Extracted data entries
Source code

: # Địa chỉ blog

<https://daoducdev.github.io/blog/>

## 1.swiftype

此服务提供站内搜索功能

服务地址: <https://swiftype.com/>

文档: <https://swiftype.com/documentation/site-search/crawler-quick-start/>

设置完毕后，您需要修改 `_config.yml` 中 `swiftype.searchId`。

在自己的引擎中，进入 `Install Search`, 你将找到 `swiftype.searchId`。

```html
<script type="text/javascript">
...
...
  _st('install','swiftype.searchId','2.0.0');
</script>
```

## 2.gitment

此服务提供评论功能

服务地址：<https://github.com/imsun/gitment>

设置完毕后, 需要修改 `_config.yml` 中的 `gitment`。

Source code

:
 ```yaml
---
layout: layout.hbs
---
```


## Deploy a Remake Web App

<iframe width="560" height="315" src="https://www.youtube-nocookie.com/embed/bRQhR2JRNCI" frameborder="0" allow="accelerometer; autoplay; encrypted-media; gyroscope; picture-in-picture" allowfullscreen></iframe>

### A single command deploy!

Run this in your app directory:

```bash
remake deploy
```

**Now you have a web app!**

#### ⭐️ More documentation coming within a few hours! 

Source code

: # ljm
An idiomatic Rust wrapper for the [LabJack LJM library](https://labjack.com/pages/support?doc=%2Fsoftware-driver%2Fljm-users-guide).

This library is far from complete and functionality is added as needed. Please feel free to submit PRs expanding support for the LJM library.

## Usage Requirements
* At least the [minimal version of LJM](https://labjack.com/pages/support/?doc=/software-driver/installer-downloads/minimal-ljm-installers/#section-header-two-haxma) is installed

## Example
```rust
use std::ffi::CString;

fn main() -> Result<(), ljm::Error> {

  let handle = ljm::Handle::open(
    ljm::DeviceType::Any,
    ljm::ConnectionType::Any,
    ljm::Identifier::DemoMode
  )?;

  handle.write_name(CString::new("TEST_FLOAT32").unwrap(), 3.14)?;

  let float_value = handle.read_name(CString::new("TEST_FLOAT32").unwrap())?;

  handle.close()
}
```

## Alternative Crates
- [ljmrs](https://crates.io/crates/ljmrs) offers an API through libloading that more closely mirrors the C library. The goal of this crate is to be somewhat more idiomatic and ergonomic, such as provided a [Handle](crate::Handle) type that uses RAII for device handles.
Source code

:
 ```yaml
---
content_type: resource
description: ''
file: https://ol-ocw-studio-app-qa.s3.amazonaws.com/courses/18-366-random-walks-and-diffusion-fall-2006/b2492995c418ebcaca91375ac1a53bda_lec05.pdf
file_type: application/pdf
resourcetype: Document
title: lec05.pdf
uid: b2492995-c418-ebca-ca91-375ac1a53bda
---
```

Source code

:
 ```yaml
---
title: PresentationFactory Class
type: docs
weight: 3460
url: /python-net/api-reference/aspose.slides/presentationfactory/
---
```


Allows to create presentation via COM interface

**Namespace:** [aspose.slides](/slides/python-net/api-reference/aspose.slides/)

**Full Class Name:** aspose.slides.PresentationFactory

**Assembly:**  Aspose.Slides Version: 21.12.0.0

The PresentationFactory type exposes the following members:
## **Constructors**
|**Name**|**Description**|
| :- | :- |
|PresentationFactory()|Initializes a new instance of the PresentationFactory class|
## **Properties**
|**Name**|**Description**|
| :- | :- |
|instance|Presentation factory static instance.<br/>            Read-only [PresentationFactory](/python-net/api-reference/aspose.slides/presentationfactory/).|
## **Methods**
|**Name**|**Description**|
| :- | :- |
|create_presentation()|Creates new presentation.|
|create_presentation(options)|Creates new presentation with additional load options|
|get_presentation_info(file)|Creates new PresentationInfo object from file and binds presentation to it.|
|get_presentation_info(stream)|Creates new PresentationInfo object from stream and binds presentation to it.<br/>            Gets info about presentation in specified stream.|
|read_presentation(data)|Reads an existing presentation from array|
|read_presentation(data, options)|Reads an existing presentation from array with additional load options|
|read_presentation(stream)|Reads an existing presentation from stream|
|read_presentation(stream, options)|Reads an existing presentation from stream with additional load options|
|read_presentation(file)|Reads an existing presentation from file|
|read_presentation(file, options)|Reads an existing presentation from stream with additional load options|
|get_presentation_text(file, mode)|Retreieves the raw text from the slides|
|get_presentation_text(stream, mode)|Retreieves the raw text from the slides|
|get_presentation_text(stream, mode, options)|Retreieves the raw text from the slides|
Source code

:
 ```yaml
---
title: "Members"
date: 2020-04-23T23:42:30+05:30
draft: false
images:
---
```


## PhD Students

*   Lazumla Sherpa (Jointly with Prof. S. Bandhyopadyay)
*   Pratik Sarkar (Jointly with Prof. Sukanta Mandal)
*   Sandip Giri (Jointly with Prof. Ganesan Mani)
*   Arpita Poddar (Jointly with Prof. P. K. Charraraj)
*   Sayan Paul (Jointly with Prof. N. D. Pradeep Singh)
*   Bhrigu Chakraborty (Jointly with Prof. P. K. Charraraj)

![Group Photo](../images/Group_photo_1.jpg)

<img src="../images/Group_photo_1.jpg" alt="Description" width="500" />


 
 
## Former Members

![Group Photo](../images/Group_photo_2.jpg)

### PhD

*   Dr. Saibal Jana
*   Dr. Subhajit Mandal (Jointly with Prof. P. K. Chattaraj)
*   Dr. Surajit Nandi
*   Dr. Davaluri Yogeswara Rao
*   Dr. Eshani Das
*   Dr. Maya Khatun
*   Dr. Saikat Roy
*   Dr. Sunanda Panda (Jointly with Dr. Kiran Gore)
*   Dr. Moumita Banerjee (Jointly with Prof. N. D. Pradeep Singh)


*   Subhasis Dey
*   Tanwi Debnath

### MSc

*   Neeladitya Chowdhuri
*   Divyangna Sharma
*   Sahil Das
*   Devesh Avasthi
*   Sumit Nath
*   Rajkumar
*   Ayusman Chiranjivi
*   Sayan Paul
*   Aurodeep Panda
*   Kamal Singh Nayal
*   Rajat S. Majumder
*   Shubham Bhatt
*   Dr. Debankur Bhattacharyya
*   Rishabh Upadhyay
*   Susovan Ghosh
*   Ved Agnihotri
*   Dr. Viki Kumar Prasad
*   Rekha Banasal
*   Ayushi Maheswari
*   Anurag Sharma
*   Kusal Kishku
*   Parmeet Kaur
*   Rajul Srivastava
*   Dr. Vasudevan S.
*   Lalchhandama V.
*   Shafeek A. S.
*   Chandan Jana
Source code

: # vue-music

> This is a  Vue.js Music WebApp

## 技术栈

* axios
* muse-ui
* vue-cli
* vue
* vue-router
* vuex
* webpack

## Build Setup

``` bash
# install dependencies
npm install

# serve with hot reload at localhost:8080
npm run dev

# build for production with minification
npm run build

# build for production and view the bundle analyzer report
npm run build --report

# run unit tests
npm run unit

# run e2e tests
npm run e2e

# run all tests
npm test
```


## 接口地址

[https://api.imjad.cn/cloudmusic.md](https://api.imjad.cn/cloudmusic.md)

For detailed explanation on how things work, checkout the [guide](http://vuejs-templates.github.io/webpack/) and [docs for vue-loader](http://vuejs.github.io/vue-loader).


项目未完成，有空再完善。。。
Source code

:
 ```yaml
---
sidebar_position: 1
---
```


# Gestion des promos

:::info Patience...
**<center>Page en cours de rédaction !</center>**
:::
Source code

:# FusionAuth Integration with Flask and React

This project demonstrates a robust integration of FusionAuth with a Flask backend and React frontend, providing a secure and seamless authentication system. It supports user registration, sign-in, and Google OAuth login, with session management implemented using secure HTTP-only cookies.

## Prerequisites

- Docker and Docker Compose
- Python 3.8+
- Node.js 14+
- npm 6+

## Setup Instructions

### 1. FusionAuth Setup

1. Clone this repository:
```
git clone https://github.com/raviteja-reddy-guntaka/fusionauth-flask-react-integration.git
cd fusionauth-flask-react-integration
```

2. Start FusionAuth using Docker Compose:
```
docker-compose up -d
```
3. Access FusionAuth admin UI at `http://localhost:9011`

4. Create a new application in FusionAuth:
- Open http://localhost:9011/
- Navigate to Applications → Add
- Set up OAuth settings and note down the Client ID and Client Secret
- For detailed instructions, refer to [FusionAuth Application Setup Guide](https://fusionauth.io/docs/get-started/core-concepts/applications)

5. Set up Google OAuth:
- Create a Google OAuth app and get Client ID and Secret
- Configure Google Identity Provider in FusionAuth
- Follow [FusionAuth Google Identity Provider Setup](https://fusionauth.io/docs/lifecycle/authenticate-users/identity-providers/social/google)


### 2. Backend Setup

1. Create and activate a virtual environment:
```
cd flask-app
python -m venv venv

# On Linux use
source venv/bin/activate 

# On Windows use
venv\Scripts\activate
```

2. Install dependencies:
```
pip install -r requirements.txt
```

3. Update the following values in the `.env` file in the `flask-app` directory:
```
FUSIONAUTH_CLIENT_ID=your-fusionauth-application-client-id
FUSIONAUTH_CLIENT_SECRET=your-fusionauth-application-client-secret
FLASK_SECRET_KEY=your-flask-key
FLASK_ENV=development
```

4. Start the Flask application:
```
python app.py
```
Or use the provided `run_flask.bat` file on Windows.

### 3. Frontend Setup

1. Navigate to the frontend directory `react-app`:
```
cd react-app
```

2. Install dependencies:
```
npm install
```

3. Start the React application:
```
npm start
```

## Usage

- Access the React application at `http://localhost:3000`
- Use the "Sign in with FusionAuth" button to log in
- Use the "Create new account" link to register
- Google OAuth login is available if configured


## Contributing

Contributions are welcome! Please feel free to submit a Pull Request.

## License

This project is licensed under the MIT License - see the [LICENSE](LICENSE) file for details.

### What this task involves
Start at the first line of the entries and stop at the line that contains "## Deploy a Remake Web App". Repeat every line in that span exactly, and nothing beyond it.

### Result below
Source code

: # Địa chỉ blog

<https://daoducdev.github.io/blog/>

## 1.swiftype

此服务提供站内搜索功能

服务地址: <https://swiftype.com/>

文档: <https://swiftype.com/documentation/site-search/crawler-quick-start/>

设置完毕后，您需要修改 `_config.yml` 中 `swiftype.searchId`。

在自己的引擎中，进入 `Install Search`, 你将找到 `swiftype.searchId`。

```html
<script type="text/javascript">
...
...
  _st('install','swiftype.searchId','2.0.0');
</script>
```

## 2.gitment

此服务提供评论功能

服务地址：<https://github.com/imsun/gitment>

设置完毕后, 需要修改 `_config.yml` 中的 `gitment`。

Source code

:
 ```yaml
---
layout: layout.hbs
---
```


## Deploy a Remake Web App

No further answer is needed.